Records for the exercise:

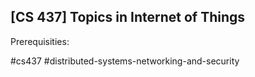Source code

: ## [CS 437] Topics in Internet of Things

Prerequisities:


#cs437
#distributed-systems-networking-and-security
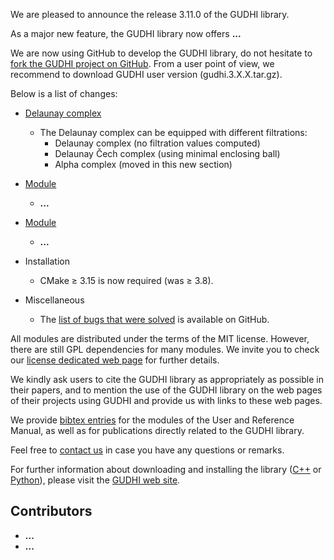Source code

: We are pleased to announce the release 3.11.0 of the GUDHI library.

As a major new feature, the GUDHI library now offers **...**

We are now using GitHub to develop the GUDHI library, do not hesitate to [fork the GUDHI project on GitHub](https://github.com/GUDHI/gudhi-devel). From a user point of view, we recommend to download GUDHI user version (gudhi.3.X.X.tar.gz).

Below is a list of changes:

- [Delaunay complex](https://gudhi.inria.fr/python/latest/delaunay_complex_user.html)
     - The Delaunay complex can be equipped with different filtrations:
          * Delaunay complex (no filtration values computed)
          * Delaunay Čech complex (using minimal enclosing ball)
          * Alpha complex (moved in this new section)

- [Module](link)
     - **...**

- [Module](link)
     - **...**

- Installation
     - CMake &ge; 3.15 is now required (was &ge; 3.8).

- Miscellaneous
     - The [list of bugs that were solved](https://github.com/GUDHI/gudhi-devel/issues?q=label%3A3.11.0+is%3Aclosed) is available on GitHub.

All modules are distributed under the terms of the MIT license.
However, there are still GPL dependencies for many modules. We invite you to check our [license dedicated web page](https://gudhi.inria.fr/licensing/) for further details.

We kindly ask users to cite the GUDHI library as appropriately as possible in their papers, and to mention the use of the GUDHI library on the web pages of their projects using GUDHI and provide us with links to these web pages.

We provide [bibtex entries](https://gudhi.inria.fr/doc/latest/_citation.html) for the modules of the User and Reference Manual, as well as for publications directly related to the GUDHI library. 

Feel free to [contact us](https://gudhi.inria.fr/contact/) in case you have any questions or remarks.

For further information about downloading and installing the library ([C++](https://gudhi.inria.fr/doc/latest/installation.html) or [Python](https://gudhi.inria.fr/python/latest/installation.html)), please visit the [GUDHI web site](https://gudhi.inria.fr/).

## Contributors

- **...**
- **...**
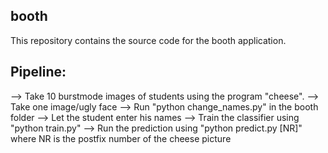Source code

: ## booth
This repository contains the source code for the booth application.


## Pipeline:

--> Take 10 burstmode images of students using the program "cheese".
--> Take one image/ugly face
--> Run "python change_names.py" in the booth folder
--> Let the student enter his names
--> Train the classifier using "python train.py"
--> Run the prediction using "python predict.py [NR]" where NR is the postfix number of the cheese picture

Instructions to follow: A single number is required: how many lines in the material above include the string "Delaunay".

Problem solution: 4